You might want to note that Barbara Wagner’s insurance company was the Oregon Health Plan, the government-run, taxpayer-funded health care plan. The STATE told Barbara Wagner it would pay for her death, not her life.
National health care? For this and many other reasons, I think I’ll pass…
I’m not completely opposed to letting terminally ill patients make such a choice, but I absolutely detest the idea of insurance companies getting control over the decision on spending $4,000 per month to *maybe* keep me alive vs. $50 to get rid of me for good.

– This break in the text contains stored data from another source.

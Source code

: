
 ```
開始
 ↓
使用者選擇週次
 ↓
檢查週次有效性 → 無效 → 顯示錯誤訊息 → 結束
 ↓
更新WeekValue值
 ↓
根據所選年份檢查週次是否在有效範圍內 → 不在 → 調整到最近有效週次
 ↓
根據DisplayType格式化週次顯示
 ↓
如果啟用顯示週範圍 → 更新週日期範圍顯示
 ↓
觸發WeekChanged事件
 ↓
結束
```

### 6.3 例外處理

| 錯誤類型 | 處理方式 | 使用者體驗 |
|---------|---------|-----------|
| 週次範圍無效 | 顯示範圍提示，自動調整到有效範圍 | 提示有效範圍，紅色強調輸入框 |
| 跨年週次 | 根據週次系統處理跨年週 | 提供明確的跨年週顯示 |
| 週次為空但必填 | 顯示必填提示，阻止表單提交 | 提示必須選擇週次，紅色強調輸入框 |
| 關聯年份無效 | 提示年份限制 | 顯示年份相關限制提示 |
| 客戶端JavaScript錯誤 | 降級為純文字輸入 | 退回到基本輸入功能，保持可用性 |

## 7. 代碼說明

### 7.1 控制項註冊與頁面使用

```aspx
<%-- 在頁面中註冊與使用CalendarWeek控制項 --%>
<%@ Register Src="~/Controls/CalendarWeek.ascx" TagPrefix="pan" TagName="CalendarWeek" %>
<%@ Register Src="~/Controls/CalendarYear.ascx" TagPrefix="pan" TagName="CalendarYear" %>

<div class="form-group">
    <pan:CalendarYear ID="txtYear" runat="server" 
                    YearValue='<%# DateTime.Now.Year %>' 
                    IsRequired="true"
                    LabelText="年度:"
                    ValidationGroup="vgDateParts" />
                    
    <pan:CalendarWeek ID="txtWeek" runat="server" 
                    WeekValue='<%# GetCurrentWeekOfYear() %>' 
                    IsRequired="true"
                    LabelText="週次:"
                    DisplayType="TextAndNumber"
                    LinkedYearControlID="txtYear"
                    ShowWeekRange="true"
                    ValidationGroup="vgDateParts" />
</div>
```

I wrote a paper on the legal issues surrounding physician assisted suicide and euthanasia (not the same thing). I think the slippery-slope argument and the general moral repugnance of the concept hold a lot of weight. I’m still unsure where I stand on the issue. It’s just too hard to wrap my brain around.
Perhaps if it is legal to prescribe lethal drugs, it should be illegal for insurance to cover them since it would be a conflict of interest.
Similar to how “wellness” programs at many hospitals are kind of a conflict of interest for them.
The business side of the pharmaceuticals industry will find a way to incentivize anything that is suddenly made legal.
I can’t wait to see the drug company commercials when this happens: “Ask your doctor if new Muerta is right for you…”
And will they still have to read us the list of possible side effects?
I have not seen recent data from Oregon, but my understanding is that very few persons have utilized the opportunity for physician assisted suicide. However, many terminally ill persons have expressed the sense of relief from knowing that this option is available. This does not sound like a very “slippery slope”.
I am intrigued by Ben’s suggestion. I can see the advantage to be found from removing insurance companies from the decision matrix facing people and families in terminal illnesses.
If I were spending my own money and had a choice between spending $5,000 or more per month to maintain an existence as a bed-ridden terminal patient and leaving the money to my children, I might well, when the occasion arises, decide that I want to take the cup of hemlock and meet death on my own terms. Having watched my father die by slices until he had no dignity left an earlier exit has a lot of appeal.
It makes no sense for an individual or society to spend huge sums to achieve minor extensions of life just because the next of kin are afraid to face their own mortality.
@Chris,
Great idea Chris. Would one of the possible side effects of Muerta be life?